The United States had been lagging behind other countries where it comes to smoking related warnings. In fact, the US Food and Drug Administration (FDA), had failed to update cigarette pack warnings for over 30 years, since 1984.
However, as of November 2017, prime-time tv in the US has been featuring court-mandated adverts against smoking. These segments are funded by Altria group which owns Philip Morris USA, and British American Tobacco PLC (BAT), and come as a result of a lawsuit against the companies.
The end of a battle initiated 20 years ago?
Subsequently, starting next Monday, the same companies will be issuing similar warnings on their websites. The corrective statements which will also be available in Spanish, are expected to address five topics: smoking’s health effects, the addictiveness of smoking and nicotine, the lack of any benefits from cigarettes labeled “low tar” and “light,” how the delivery of nicotine was enhanced by cigarette design and secondhand smoke’s health effects.
Big Tobacco has diverted its focus to safer alternatives
“This industry has changed dramatically over the last 20 years, including becoming regulated by the FDA, which we supported,” said Altria’s executive vice president and general counsel, Murray Garnick in a statement, when the measure was announced last October. “We’re focused on the future and, with FDA in place, working to develop less risky tobacco products.”
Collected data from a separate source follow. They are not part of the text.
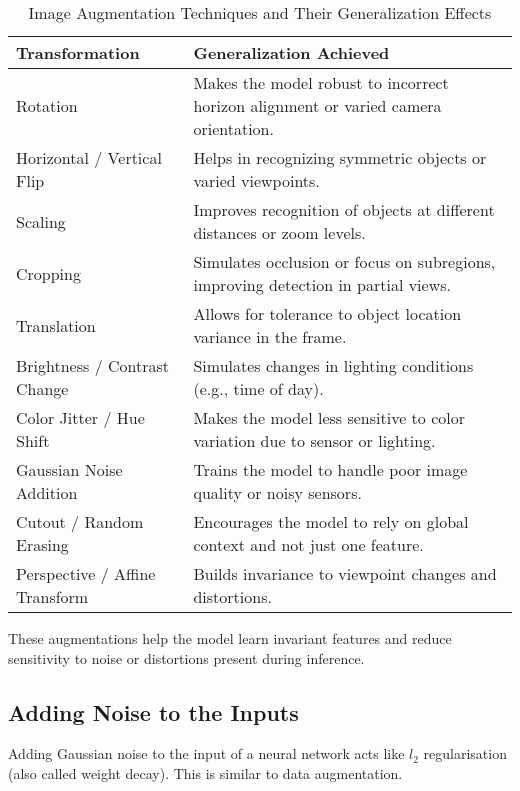 \begin{table}[h]
\centering
\begin{tabular}{|l|p{9cm}|}
\hline
\textbf{Transformation} & \textbf{Generalization Achieved} \\
\hline
Rotation & Makes the model robust to incorrect horizon alignment or varied camera orientation. \\
\hline
Horizontal / Vertical Flip & Helps in recognizing symmetric objects or varied viewpoints. \\
\hline
Scaling & Improves recognition of objects at different distances or zoom levels. \\
\hline
Cropping & Simulates occlusion or focus on subregions, improving detection in partial views. \\
\hline
Translation & Allows for tolerance to object location variance in the frame. \\
\hline
Brightness / Contrast Change & Simulates changes in lighting conditions (e.g., time of day). \\
\hline
Color Jitter / Hue Shift & Makes the model less sensitive to color variation due to sensor or lighting. \\
\hline
Gaussian Noise Addition & Trains the model to handle poor image quality or noisy sensors. \\
\hline
Cutout / Random Erasing & Encourages the model to rely on global context and not just one feature. \\
\hline
Perspective / Affine Transform & Builds invariance to viewpoint changes and distortions. \\
\hline
\end{tabular}
\caption{Image Augmentation Techniques and Their Generalization Effects}
\end{table}

These augmentations help the model learn invariant features and reduce sensitivity to noise or distortions present during inference.

\subsection{Adding Noise to the Inputs}

Adding Gaussian noise to the input of a neural network acts like $l_2$ regularisation (also called weight decay). This is similar to data augmentation.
And indeed, these tobacco companies are investing heavily in safer alternatives. Only last week, BAT announced that it will be investing 800 million euros to bump up the production of its Glo Neostiks in its factory in Ploiești, Romania. Similarly, last March PMI announced that it has shifted the entire capacity of its cigarette factory in Greece to manufacture solely its Heets smoke-free products.